-- Exercise --
All entries should be printed precisely as written.

-- Supplied data --
┏━━
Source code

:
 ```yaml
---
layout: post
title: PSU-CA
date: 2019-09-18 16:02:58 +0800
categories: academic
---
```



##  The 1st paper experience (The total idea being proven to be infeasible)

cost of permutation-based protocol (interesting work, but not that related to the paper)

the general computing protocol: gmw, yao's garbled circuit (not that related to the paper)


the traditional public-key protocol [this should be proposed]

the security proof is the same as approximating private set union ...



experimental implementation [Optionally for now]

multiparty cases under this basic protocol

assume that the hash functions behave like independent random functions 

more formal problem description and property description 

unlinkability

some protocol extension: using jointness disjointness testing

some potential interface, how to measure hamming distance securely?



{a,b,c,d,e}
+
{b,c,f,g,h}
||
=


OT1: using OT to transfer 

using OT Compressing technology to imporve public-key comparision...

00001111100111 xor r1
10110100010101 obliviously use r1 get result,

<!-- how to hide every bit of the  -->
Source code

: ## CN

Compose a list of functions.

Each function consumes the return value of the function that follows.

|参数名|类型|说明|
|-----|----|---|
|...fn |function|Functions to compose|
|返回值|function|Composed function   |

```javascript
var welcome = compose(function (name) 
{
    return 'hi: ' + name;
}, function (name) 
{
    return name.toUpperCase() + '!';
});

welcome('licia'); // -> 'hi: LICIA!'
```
┗━━
-- Task answer --
Source code

:
 ```yaml
---
layout: post
title: PSU-CA
date: 2019-09-18 16:02:58 +0800
categories: academic
---
```



##  The 1st paper experience (The total idea being proven to be infeasible)

cost of permutation-based protocol (interesting work, but not that related to the paper)

the general computing protocol: gmw, yao's garbled circuit (not that related to the paper)


the traditional public-key protocol [this should be proposed]

the security proof is the same as approximating private set union ...



experimental implementation [Optionally for now]

multiparty cases under this basic protocol

assume that the hash functions behave like independent random functions 

more formal problem description and property description 

unlinkability

some protocol extension: using jointness disjointness testing

some potential interface, how to measure hamming distance securely?



{a,b,c,d,e}
+
{b,c,f,g,h}
||
=


OT1: using OT to transfer 

using OT Compressing technology to imporve public-key comparision...

00001111100111 xor r1
10110100010101 obliviously use r1 get result,

<!-- how to hide every bit of the  -->
Source code

: ## CN

Compose a list of functions.

Each function consumes the return value of the function that follows.

|参数名|类型|说明|
|-----|----|---|
|...fn |function|Functions to compose|
|返回值|function|Composed function   |

```javascript
var welcome = compose(function (name) 
{
    return 'hi: ' + name;
}, function (name) 
{
    return name.toUpperCase() + '!';
});

welcome('licia'); // -> 'hi: LICIA!'
```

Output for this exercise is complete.